DCC Loco Conversions - 12 - Dublo & Wrenn Ringfield Motor

Part 1 - Introduction

Considered as incompatible with DCC by the trade as it takes more effort than they can economically charge a customer to modify Hornby Dublo and their Wrenn loco variants despite they can run well on DCC. They have high weight, good traction mostly without relying on tyres (steam locos and diesel shunter) and were ahead of their time with relatively fine wheel profiles. The plated driving wheels generally provide good power pickup, aided by their heavy weight intended for hauling the stiff and heavy rolling stock of their time.

For brevity I will write only in terms of Dublo locomotives but this includes Wrenn versions unless there are distinct differences between them in which case I will highlight them, apart from some variations in materials I have not found any significant variations between the two.

The bulk of the conversion work is to insulate the brush holder that is fitted directly to the motor end casing thus ensuring both brush holders are insulated from track power.

Dismantling the Motor

These motors are straightforward to dismantle but a few points to consider.

1) If the original carbon brushes are to be refitted put marks on the exposed end of each brush so they can be refitted in the same holder and orientation as they have been accustomed to. This will save them having to rebed themselves during which performance is reduced and plenty more carbon dust is created to coat the commutator and motor housing.
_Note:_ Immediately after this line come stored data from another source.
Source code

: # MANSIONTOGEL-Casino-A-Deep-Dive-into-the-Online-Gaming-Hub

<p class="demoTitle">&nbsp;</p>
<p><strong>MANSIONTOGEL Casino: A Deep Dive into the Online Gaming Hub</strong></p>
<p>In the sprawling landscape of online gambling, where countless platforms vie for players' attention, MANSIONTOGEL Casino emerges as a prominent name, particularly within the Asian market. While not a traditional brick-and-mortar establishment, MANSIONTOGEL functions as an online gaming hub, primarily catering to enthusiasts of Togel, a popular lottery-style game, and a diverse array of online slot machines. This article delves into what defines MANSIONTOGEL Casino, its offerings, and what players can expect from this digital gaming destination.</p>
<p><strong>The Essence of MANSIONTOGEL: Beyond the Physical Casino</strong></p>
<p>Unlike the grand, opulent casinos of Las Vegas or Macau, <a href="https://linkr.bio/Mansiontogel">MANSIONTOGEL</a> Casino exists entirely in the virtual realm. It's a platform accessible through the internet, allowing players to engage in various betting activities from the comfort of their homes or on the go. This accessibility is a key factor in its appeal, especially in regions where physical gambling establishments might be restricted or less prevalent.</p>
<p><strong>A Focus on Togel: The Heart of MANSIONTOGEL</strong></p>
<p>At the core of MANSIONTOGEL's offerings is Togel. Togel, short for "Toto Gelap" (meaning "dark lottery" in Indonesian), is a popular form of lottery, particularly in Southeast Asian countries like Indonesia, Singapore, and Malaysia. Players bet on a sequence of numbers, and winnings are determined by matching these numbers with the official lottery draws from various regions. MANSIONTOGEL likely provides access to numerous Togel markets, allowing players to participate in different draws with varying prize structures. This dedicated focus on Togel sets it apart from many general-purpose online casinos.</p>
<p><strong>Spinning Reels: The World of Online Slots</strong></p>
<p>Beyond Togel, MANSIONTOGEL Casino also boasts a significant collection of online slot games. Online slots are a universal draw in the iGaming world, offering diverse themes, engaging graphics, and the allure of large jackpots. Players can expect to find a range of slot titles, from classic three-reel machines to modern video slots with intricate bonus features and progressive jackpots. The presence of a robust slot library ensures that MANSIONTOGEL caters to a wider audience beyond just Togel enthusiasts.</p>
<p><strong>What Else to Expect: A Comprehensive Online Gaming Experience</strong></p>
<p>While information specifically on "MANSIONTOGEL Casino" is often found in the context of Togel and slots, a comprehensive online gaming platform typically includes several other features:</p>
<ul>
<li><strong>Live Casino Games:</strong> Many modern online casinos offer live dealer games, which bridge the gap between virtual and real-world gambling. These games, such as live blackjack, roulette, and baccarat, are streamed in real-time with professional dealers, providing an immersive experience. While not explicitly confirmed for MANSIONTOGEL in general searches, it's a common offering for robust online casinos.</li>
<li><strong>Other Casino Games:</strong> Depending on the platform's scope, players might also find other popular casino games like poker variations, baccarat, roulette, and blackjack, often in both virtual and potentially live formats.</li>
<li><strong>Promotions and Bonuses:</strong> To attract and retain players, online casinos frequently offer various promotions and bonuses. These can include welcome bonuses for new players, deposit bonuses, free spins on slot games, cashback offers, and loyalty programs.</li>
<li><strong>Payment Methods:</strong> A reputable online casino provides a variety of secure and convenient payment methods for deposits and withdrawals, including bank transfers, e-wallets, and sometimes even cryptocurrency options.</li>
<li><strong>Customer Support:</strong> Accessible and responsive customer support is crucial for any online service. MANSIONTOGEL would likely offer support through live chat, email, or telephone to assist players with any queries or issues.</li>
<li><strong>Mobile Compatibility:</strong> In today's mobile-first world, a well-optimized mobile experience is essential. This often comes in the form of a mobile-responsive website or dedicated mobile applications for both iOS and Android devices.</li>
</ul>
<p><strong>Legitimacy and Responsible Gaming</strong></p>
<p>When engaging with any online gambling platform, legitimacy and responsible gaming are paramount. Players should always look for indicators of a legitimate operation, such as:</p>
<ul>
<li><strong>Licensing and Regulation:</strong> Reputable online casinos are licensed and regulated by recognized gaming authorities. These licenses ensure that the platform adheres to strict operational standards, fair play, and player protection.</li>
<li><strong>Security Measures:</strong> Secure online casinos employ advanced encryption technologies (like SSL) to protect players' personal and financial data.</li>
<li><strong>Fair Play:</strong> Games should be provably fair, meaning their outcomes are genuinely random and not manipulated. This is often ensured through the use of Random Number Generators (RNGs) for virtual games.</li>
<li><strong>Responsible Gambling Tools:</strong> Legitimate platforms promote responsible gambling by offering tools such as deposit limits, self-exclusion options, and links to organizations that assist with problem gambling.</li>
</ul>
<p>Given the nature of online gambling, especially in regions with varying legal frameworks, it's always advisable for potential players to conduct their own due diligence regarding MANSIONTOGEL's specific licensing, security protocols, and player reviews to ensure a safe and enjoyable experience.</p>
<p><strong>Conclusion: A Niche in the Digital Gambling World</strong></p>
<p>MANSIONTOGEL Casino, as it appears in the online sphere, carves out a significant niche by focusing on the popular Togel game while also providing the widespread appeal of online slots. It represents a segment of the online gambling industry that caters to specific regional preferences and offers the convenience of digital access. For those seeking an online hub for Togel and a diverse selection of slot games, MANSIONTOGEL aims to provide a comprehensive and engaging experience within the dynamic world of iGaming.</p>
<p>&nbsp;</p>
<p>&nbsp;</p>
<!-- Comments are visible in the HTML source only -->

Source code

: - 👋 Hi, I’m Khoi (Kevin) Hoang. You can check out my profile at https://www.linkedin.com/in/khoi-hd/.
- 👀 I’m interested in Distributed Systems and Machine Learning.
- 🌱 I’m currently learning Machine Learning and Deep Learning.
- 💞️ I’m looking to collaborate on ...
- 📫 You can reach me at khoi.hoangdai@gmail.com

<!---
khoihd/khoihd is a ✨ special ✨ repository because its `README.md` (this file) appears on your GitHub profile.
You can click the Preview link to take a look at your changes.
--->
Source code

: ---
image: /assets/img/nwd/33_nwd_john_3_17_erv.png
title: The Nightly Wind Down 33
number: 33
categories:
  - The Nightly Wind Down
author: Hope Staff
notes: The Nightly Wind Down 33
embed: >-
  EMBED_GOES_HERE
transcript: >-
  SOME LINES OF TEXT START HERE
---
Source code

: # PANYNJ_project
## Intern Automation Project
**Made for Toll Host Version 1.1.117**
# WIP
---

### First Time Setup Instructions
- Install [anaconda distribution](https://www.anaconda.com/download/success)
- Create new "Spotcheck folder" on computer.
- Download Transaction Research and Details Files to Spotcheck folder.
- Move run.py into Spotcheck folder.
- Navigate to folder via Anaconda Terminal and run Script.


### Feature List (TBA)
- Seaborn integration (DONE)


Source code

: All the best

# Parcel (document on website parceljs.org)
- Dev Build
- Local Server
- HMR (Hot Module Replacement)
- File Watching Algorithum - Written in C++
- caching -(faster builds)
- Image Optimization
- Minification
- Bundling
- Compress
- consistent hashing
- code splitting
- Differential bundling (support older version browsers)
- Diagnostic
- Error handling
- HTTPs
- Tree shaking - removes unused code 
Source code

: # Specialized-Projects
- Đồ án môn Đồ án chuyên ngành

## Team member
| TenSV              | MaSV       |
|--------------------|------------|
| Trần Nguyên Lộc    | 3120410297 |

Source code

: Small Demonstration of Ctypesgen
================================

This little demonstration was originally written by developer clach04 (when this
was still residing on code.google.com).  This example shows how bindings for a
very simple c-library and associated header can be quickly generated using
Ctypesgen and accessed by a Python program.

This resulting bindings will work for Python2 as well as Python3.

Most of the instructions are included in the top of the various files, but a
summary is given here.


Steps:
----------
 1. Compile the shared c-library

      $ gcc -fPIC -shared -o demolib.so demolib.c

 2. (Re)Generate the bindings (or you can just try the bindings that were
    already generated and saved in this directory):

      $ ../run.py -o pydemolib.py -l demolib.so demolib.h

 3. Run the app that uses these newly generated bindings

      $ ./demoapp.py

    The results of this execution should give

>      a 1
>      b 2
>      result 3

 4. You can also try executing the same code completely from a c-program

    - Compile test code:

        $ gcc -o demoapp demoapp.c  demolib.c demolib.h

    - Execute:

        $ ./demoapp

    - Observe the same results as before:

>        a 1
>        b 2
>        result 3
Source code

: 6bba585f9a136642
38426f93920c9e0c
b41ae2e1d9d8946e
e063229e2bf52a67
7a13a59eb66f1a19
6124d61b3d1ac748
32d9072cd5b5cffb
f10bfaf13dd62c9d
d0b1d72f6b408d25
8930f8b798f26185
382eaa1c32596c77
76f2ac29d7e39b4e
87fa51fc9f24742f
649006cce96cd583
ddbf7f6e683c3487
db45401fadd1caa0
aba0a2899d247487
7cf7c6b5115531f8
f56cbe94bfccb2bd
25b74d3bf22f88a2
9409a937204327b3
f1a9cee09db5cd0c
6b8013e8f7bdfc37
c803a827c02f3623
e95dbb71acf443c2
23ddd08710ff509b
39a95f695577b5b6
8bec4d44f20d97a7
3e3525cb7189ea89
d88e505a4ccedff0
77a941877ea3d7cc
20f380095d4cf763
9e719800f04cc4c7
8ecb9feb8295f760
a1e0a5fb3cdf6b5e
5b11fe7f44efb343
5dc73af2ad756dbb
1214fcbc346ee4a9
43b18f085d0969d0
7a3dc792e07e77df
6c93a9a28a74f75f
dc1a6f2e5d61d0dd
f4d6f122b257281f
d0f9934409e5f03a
2) If the magnet is original and healthy ensure that the armature stays within the ring magnet otherwise it's strength can rapidly collapse and need re-magnetising.

A late update: This may not be the case with a Ringfield magnet Ref 12.5.

What is a good strength for an original magnet? Well as a rule of thumb I first check the motor runs on 6V DC with the wheels off the track, the current should be about 0.25A or less. If that is okay place it on a piece of track apply power so it runs against a buffer or finger until the wheels slip (or just slip if tyres fitted), if the current limits about 0.5A then it is probably okay.

A severely weak magnet may not be enough for the motor to turn and the current will quickly rise to 0.75A or more as you turn up the voltage, which will lead to a burnt out armature winding and more cost.

If a NEO magnet is fitted this is not an issue except it attracts everything in dramatic fashion, even the ball bearing out of the motor end housing, these magnets are so strong that when fitted in an 8F even the drawbar is noticeably attracted to the loco chassis.

3) That ball bearing can also drop out if the bearing is dry, in most cases (of my locos) the adjustable bearing was in the end housing so I removed it completely, if it is the fixed type cover over the exposed bearing with tape to avoid swarf getting in and the ball bearing escaping.

4) I remove and discard all the interference suppression components and rely on the suppression inherent in the decoders.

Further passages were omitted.